### EXERCISE DIRECTIONS
Filter the records, keeping every line that has the string "List".
----
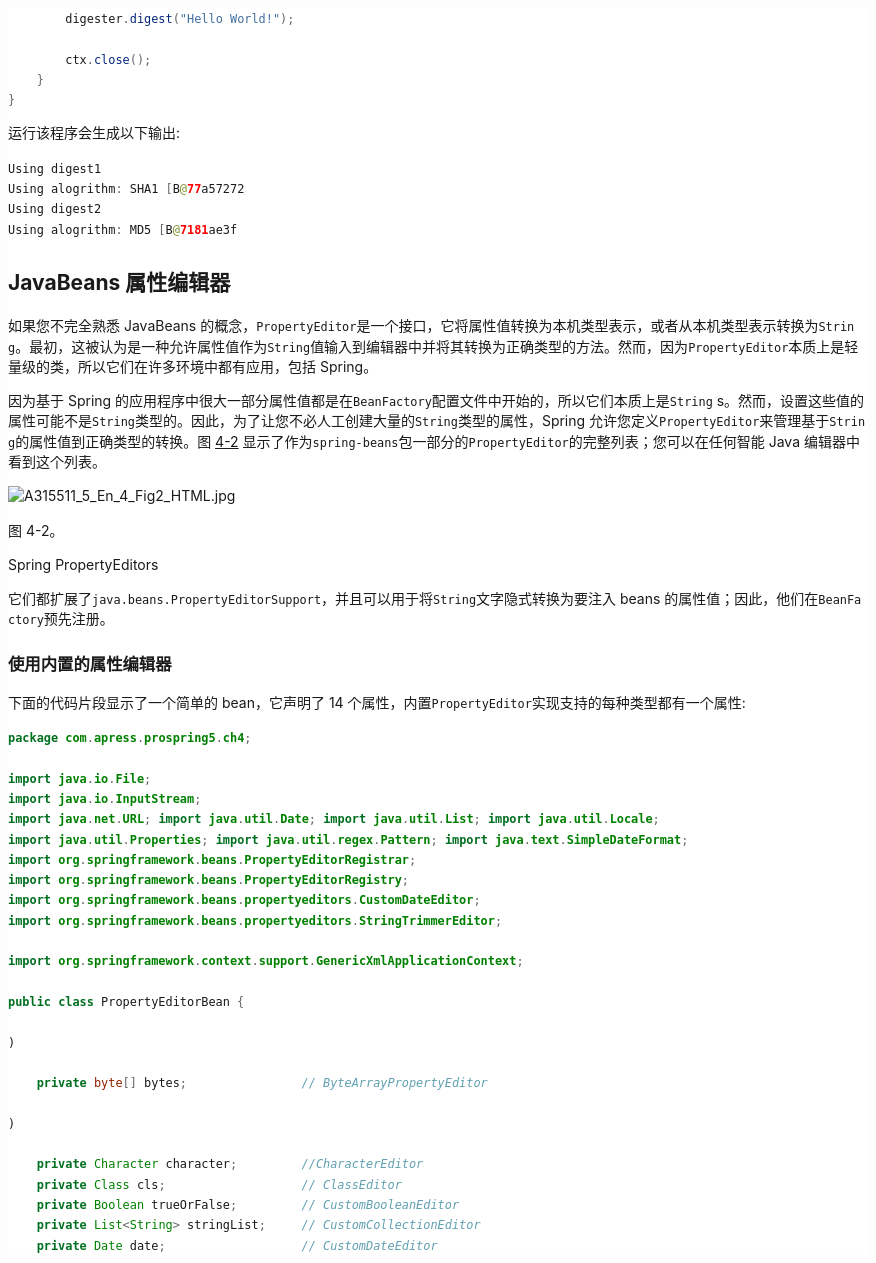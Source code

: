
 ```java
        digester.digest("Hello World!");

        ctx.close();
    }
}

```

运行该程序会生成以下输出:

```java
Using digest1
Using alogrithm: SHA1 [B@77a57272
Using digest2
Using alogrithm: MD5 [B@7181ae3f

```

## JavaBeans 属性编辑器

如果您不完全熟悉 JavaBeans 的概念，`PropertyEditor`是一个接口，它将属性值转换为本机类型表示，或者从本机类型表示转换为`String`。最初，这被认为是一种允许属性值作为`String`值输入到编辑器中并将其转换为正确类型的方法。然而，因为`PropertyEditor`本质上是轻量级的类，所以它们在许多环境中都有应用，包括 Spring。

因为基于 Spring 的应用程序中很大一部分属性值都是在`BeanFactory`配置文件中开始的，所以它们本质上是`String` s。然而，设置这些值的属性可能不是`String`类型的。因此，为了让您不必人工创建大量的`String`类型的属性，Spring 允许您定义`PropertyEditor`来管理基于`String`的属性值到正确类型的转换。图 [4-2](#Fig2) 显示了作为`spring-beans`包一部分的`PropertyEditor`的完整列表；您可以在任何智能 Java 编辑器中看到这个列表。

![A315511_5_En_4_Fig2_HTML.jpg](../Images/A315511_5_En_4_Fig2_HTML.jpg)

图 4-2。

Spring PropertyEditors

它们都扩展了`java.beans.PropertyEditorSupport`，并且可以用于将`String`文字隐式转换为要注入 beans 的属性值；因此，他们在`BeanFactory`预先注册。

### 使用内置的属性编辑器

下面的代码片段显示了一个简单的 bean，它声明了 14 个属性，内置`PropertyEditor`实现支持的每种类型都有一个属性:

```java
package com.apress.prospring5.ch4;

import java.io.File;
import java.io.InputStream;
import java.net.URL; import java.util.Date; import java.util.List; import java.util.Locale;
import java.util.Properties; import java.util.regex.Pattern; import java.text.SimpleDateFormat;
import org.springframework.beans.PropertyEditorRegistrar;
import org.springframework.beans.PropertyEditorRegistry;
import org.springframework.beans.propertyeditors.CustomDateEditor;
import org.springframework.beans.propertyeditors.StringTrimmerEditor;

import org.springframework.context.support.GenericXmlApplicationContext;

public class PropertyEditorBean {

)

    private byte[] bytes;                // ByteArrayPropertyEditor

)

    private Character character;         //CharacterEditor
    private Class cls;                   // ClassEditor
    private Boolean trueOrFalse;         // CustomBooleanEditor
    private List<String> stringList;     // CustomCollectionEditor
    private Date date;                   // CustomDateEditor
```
----
### TASK RESULT
import java.net.URL; import java.util.Date; import java.util.List; import java.util.Locale;
    private List<String> stringList;     // CustomCollectionEditor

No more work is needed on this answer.